Stagnant wages are limiting younger Canadians' ability to qualify for a mortgage

The outlook for hopeful first-time homebuyers isn't getting much better

Stagnant wages are limiting younger Canadians' ability to qualify for a mortgage

Young Canadian households have accumulated wealth at an unprecedented pace since 2020, nearly doubling their net worth in just four years.

But beneath this surface prosperity lies a troubling reality: their incomes have barely moved, raising critical questions about the sustainability of their financial positions and what it means for mortgage origination.

According to analysis from Rachel Battaglia, an economist at RBC, the disconnect between wealth and income for younger Canadians reveals a market built on temporary supports rather than earnings growth.

"Young household wealth gains since 2020 came despite stagnant incomes, suggesting factors beyond earning capacity—such as pandemic government transfers, asset appreciation, and potentially family support—played a meaningful role in driving wealth accumulation," Battaglia said.

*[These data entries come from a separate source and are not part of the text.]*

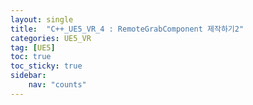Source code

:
 ```yaml
---
layout: single
title:  "C++_UE5_VR_4 : RemoteGrabComponent 제작하기2"
categories: UE5_VR
tag: [UE5]
toc: true
toc_sticky: true
sidebar:
    nav: "counts"
---
```


#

Employment weakness reveals the real constraint

Sluggish employment compensation growth—the primary earnings source for under-35 households—has become the primary headwind.

Young workers remain disproportionately concentrated in vulnerable sectors like retail, hospitality, and food services, industries hit hardest by economic shocks. 

Households under 35 experienced disposable income growth of just 18% between the first quarter of 2020 and the second quarter of 2025, trailing their 45-55 year-old counterparts by 16% points and falling short of national averages.

More concerning, young Canadians remain the only age group whose income growth has failed to keep pace with inflation. Meanwhile, former Canadian Imperial Bank of Commerce CEO Victor Dodig previously called for urgent policy action to support younger Canadians.

Real estate and financial assets drove most wealth gains, bolstered by pandemic-era government support like CERB and stock market appreciation.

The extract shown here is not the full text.